[maemo-community] [maemo2midgard] Wiki migration

From: Dave Neary bolsh at gnome.org
Date: Thu May 15 21:46:50 EEST 2008
Hi all,

I've spent the day working on a strategy for migrating the wiki from
midgard/markdown to MediaWiki, and with some help from Niels, I've got a
proposal (not quite complete yet, but not far).

First off, I think we should split the steps of wiki clean-up and
migration. Ideally, the migration should be mostly or completely
automated, and the cleap-up should be either pre-processing or

The wiki clean-up will continue to live in
https://maemo.org/community/wiki/wikireorg/ - I have a small team of
volunteers who are prepared to help me with the wiki clean-up, and
that's a decent place for us to start already.

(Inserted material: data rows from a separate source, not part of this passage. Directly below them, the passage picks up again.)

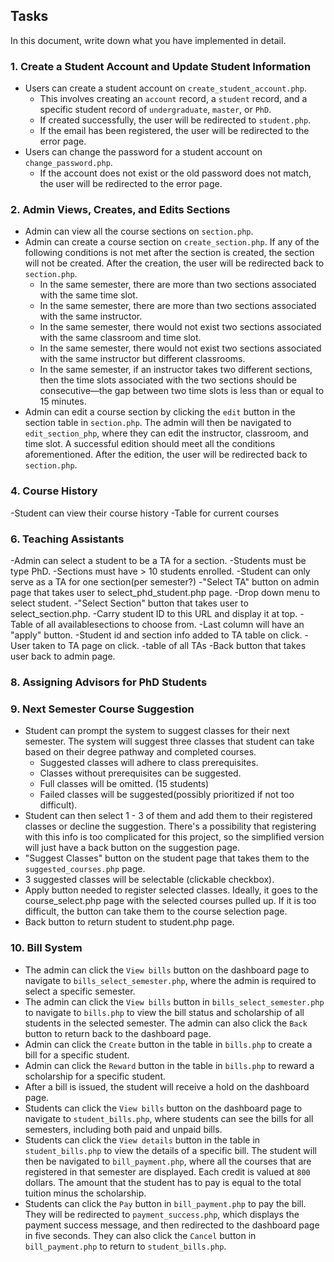 ## Tasks

In this document, write down what you have implemented in detail.

### 1. Create a Student Account and Update Student Information

- Users can create a student account on `create_student_account.php`.
    - This involves creating an `account` record, a `student` record, and a specific student record of `undergraduate`, `master`, or `PhD`.
    - If created successfully, the user will be redirected to `student.php`.
    - If the email has been registered, the user will be redirected to the error page.
- Users can change the password for a student account on `change_password.php`.
    - If the account does not exist or the old password does not match, the user will be redirected to the error page.


### 2. Admin Views, Creates, and Edits Sections

- Admin can view all the course sections on `section.php`.
- Admin can create a course section on `create_section.php`. If any of the following conditions is not met after the section is created, the section will not be created. After the creation, the user will be redirected back to `section.php`.
  - In the same semester, there are more than two sections associated with the same time slot.
  - In the same semester, there are more than two sections associated with the same instructor.
  - In the same semester, there would not exist two sections associated with the same classroom and time slot.
  - In the same semester, there would not exist two sections associated with the same instructor but different classrooms.
  - In the same semester, if an instructor takes two different sections, then the time slots associated with the two sections should be consecutive—the gap between two time slots is less than or equal to 15 minutes.
- Admin can edit a course section by clicking the `edit` button in the section table in `section.php`. The admin will then be navigated to `edit_section_php`, where they can edit the instructor, classroom, and time slot. A successful edition should meet all the conditions aforementioned. After the edition, the user will be redirected back to `section.php`.


### 4. Course History
-Student can view their course history
  -Table for current courses

### 6. Teaching Assistants
-Admin can select a student to be a TA for a section.
  -Students must be type PhD.
  -Sections must have > 10 students enrolled.
  -Student can only serve as a TA for one section(per semester?)
-"Select TA" button on admin page that takes user to select_phd_student.php page.
  -Drop down menu to select student.
-"Select Section" button that takes user to select_section.php.
  -Carry student ID to this URL and display it at top.
  -Table of all availablesections to choose from.
  -Last column will have an "apply" button.
  -Student id and section info added to TA table on click.
-User taken to TA page on click.
  -table of all TAs
  -Back button that takes user back to admin page.


### 8. Assigning Advisors for PhD Students


### 9. Next Semester Course Suggestion 
- Student can prompt the system to suggest classes for their next semester. The system will suggest three classes that student can take based on their degree pathway and completed courses.
  - Suggested classes will adhere to class prerequisites.
  - Classes without prerequisites can be suggested.
  - Full classes will be omitted. (15 students)
  - Failed classes will be suggested(possibly prioritized if not too difficult).
- Student can then select 1 - 3 of them and add them to their registered classes or decline the suggestion. There's a possibility that registering with this info is too complicated for this project, so the simplified version will just have a back button on the suggestion page.
 - "Suggest Classes" button on the student page that takes them to the `suggested_courses.php` page.
 - 3 suggested classes will be selectable (clickable checkbox).
 - Apply button needed to register selected classes. Ideally, it goes to the course_select.php  page with the selected courses pulled up. If it is too difficult, the button can take them to the course selection page. 
 - Back button to return student to student.php page.


### 10. Bill System

- The admin can click the `View bills` button on the dashboard page to navigate to `bills_select_semester.php`, where the admin is required to select a specific semester.
- The admin can click the `View bills` button in `bills_select_semester.php` to navigate to `bills.php` to view the bill status and scholarship of all students in the selected semester. The admin can also click the `Back` button to return back to the dashboard page.
- Admin can click the `Create` button in the table in `bills.php` to create a bill for a specific student.
- Admin can click the `Reward` button in the table in `bills.php` to reward a scholarship for a specific student.
- After a bill is issued, the student will receive a hold on the dashboard page.
- Students can click the `View bills` button on the dashboard page to navigate to `student_bills.php`, where students can see the bills for all semesters, including both paid and unpaid bills.
- Students can click the `View details` button in the table in `student_bills.php` to view the details of a specific bill. The student will then be navigated to `bill_payment.php`, where all the courses that are registered in that semester are displayed. Each credit is valued at `800` dollars. The amount that the student has to pay is equal to the total tuition minus the scholarship.
- Students can click the `Pay` button in `bill_payment.php` to pay the bill. They will be redirected to `payment_success.php`, which displays the payment success message, and then redirected to the dashboard page in five seconds. They can also click the `Cancel` button in `bill_payment.php` to return to `student_bills.php`.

So, without further ado, here's the migration plan for midgard to mediawiki:


• Need a nice way to generate a list of pages
• Need a nice way to convert midgard wiki text (Markdown) to mediawiki
• Should probably do wiki clean-up work before migration

Converting a page from Markdown to MediaWiki:

1. Install pandoc http://johnmacfarlane.net/pandoc/ (apt-get install
pandoc on Ubuntu 8.04)
2. Install HTML WikiConverter with MediaWiki dialect
• apt-get install libhtml-wikiconverter-perl
• perl -MCPAN -e 'install HTML::WikiConverter::MediaWiki'
3. Download the text of the page (for the purposes of the test:
• Page->Edit
• copy wikitext
• paste into a text file locally (HowDoIBecomeRoot.txt)
• NEW! Thanks Niels wget
http://maemo.org/community/wiki/source/HowDoIBecomeRoot/ -O
4. Convert to HTML with pandoc
• pandoc -f markdown -t html -o HowDoIBecomeRoot.html HowDoIBecomeRoot.txt

Note: The markdown2html step isn't 100% reliable. Lines starting with "
   #!/bin/bash" get turned into h1s.

5. Convert from HTML to MediaWiki with WikiConverter:
• html2wiki --dialect MediaWiki --encoding iso-8859-1 \
            --base-uri http://wiki.maemo.org/ \
            --wiki-uri http://wiki.maemo.org/ \
            HowDoIBecomeRoot.html > HowDoIBecomeRoot.wiki
6. Create the page in MediaWiki
7. Upload the wiki text to the Mediawiki page

This takes about 15 minutes *per page* because of all of the hassel of
reading the source in midgard and creating the page in mediawiki.

Mass export from midgard:
1.Get list of all wiki pages
• Use the admin interface to query all wiki objects
• Copy & paste filenames to a file
2. while read wikipage; do
	wget http://maemo.org/community/wiki/source/${wikipage}/ -O ${wikipage}.txt
	pandoc -f markdown -t html -o ${wikipage}.html ${wikipage}.txt
	html2wiki --dialect MediaWiki --encoding iso-8859-1 \
            --base-uri http://wiki.maemo.org/ \
            --wiki-uri http://wiki.maemo.org/ \
            ${wikipage}.html > ${wikipage}.wiki

Mass import into wikipedia:

See  http://meta.wikimedia.org/wiki/Help:Export and

We need to generate an XML file like this from all the pages:
http://meta.wikimedia.org/wiki/Help:Export#Example - this is the one big
remaining TODO.

See http://meta.wikimedia.org/wiki/Help:Import for importing the XML
file. There's an option to turn on in MediaWiki.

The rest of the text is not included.